Here the whole listing must be retyped exactly, with no line omitted.
☆ ☆ ☆ ☆ ☆
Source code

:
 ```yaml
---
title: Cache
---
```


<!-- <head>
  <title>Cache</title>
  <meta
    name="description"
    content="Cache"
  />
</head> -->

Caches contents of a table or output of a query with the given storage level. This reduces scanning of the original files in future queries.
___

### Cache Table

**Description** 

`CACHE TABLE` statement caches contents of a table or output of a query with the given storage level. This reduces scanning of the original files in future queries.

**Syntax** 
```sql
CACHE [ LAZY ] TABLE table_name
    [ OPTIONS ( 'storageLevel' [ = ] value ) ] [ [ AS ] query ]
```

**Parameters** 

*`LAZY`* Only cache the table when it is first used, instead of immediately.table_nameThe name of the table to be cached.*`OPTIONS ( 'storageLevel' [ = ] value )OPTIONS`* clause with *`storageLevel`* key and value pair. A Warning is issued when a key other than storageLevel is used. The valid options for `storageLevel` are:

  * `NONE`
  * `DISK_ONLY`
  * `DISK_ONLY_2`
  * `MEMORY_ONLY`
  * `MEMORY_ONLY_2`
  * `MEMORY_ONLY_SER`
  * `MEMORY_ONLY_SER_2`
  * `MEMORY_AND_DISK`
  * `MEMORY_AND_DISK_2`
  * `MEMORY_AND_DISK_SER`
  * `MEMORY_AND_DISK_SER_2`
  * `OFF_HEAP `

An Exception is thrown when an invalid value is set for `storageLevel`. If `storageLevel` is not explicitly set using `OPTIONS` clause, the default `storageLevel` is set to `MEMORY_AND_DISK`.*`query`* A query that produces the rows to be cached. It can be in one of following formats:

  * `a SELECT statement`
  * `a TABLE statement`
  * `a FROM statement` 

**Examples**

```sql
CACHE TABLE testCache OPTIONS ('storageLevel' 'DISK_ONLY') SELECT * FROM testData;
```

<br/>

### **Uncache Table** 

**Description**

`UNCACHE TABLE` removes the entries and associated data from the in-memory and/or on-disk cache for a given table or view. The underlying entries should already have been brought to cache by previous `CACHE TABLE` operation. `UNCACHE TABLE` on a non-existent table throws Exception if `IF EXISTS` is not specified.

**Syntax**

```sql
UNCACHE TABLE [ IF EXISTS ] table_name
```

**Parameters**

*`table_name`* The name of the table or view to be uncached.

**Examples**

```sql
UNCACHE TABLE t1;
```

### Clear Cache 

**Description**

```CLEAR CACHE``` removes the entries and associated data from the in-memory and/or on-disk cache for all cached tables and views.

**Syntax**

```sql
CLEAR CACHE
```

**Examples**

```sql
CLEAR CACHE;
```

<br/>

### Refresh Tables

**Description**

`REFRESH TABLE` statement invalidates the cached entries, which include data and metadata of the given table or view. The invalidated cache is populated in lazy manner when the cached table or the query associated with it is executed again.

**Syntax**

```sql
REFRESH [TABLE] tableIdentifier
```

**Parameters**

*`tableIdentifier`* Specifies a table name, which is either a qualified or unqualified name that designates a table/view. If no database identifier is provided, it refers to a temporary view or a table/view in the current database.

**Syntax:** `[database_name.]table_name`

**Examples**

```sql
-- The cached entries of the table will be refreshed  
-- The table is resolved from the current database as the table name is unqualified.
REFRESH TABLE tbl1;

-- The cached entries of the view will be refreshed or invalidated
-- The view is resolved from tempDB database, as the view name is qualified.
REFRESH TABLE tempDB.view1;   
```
☆ ☆ ☆ ☆ ☆
**EXERCISE SOLUTION**
Source code

:
 ```yaml
---
title: Cache
---
```


<!-- <head>
  <title>Cache</title>
  <meta
    name="description"
    content="Cache"
  />
</head> -->

Caches contents of a table or output of a query with the given storage level. This reduces scanning of the original files in future queries.
___

### Cache Table

**Description** 

`CACHE TABLE` statement caches contents of a table or output of a query with the given storage level. This reduces scanning of the original files in future queries.

**Syntax** 
```sql
CACHE [ LAZY ] TABLE table_name
    [ OPTIONS ( 'storageLevel' [ = ] value ) ] [ [ AS ] query ]
```

**Parameters** 

*`LAZY`* Only cache the table when it is first used, instead of immediately.table_nameThe name of the table to be cached.*`OPTIONS ( 'storageLevel' [ = ] value )OPTIONS`* clause with *`storageLevel`* key and value pair. A Warning is issued when a key other than storageLevel is used. The valid options for `storageLevel` are:

  * `NONE`
  * `DISK_ONLY`
  * `DISK_ONLY_2`
  * `MEMORY_ONLY`
  * `MEMORY_ONLY_2`
  * `MEMORY_ONLY_SER`
  * `MEMORY_ONLY_SER_2`
  * `MEMORY_AND_DISK`
  * `MEMORY_AND_DISK_2`
  * `MEMORY_AND_DISK_SER`
  * `MEMORY_AND_DISK_SER_2`
  * `OFF_HEAP `

An Exception is thrown when an invalid value is set for `storageLevel`. If `storageLevel` is not explicitly set using `OPTIONS` clause, the default `storageLevel` is set to `MEMORY_AND_DISK`.*`query`* A query that produces the rows to be cached. It can be in one of following formats:

  * `a SELECT statement`
  * `a TABLE statement`
  * `a FROM statement` 

**Examples**

```sql
CACHE TABLE testCache OPTIONS ('storageLevel' 'DISK_ONLY') SELECT * FROM testData;
```

<br/>

### **Uncache Table** 

**Description**

`UNCACHE TABLE` removes the entries and associated data from the in-memory and/or on-disk cache for a given table or view. The underlying entries should already have been brought to cache by previous `CACHE TABLE` operation. `UNCACHE TABLE` on a non-existent table throws Exception if `IF EXISTS` is not specified.

**Syntax**

```sql
UNCACHE TABLE [ IF EXISTS ] table_name
```

**Parameters**

*`table_name`* The name of the table or view to be uncached.

**Examples**

```sql
UNCACHE TABLE t1;
```

### Clear Cache 

**Description**

```CLEAR CACHE``` removes the entries and associated data from the in-memory and/or on-disk cache for all cached tables and views.

**Syntax**

```sql
CLEAR CACHE
```

**Examples**

```sql
CLEAR CACHE;
```

<br/>

### Refresh Tables

**Description**

`REFRESH TABLE` statement invalidates the cached entries, which include data and metadata of the given table or view. The invalidated cache is populated in lazy manner when the cached table or the query associated with it is executed again.

**Syntax**

```sql
REFRESH [TABLE] tableIdentifier
```

**Parameters**

*`tableIdentifier`* Specifies a table name, which is either a qualified or unqualified name that designates a table/view. If no database identifier is provided, it refers to a temporary view or a table/view in the current database.

**Syntax:** `[database_name.]table_name`

**Examples**

```sql
-- The cached entries of the table will be refreshed  
-- The table is resolved from the current database as the table name is unqualified.
REFRESH TABLE tbl1;

-- The cached entries of the view will be refreshed or invalidated
-- The view is resolved from tempDB database, as the view name is qualified.
REFRESH TABLE tempDB.view1;   
```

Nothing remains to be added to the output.